I mention this today because of what I read in James 2:1-13. I may be wrong, but my sense is that, in 2015, the most secret sin of all may well be that of partiality and prejudice. I say it is secret not only because it can’t be seen or smelled or touched but especially because we are passionately committed to denying that it even exists. People who readily confess that they struggle with lust or unforgiveness or bitterness will rarely be honest enough to admit that they are prejudiced towards people of a different ethnicity or socio-economic group. 

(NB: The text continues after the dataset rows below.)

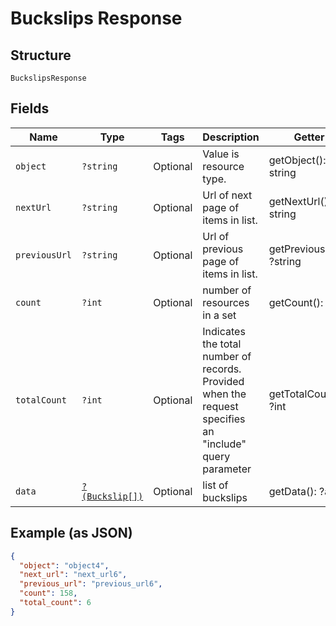 
# Buckslips Response

## Structure

`BuckslipsResponse`

## Fields

| Name | Type | Tags | Description | Getter | Setter |
|  --- | --- | --- | --- | --- | --- |
| `object` | `?string` | Optional | Value is resource type. | getObject(): ?string | setObject(?string object): void |
| `nextUrl` | `?string` | Optional | Url of next page of items in list. | getNextUrl(): ?string | setNextUrl(?string nextUrl): void |
| `previousUrl` | `?string` | Optional | Url of previous page of items in list. | getPreviousUrl(): ?string | setPreviousUrl(?string previousUrl): void |
| `count` | `?int` | Optional | number of resources in a set | getCount(): ?int | setCount(?int count): void |
| `totalCount` | `?int` | Optional | Indicates the total number of records. Provided when the request specifies an "include" query parameter | getTotalCount(): ?int | setTotalCount(?int totalCount): void |
| `data` | [`?(Buckslip[])`](../../doc/models/buckslip.md) | Optional | list of buckslips | getData(): ?array | setData(?array data): void |

## Example (as JSON)

```json
{
  "object": "object4",
  "next_url": "next_url6",
  "previous_url": "previous_url6",
  "count": 158,
  "total_count": 6
}
```

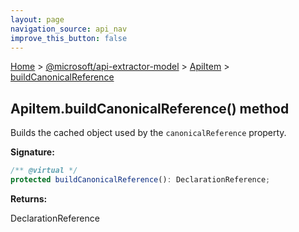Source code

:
 ```yaml
---
layout: page
navigation_source: api_nav
improve_this_button: false
---
```



[Home](./index.md) &gt; [@microsoft/api-extractor-model](./api-extractor-model.md) &gt; [ApiItem](./api-extractor-model.apiitem.md) &gt; [buildCanonicalReference](./api-extractor-model.apiitem.buildcanonicalreference.md)

## ApiItem.buildCanonicalReference() method

Builds the cached object used by the `canonicalReference` property.

<b>Signature:</b>

```typescript
/** @virtual */
protected buildCanonicalReference(): DeclarationReference;
```
<b>Returns:</b>

DeclarationReference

This sin is not only secret, but also sinister. It’s hard to think of a sin within that is more wicked and contrary to the will of God than the feelings of superiority and condescension we have toward people who are different from us. We look at those whose skin color is different from ours and conclude that they are for that reason alone inferior in some way to us; they are of less value; they should be treated with less respect and shown less honor. Or we look at the way they dress or the way they talk and inwardly turn up our noses because they lack the sophistication in which we take pride. Or we think of the schools they’ve attended, or perhaps the schools into which they were denied acceptance. Or we secretly question their common sense or intellectual skills because of where they live. And the list could go on endlessly.

My point is simply that there is hardly a more vicious and un-Christian energy in the human soul than that of prejudice and the resultant partiality and discrimination with which we treat people who don’t measure up to our standards.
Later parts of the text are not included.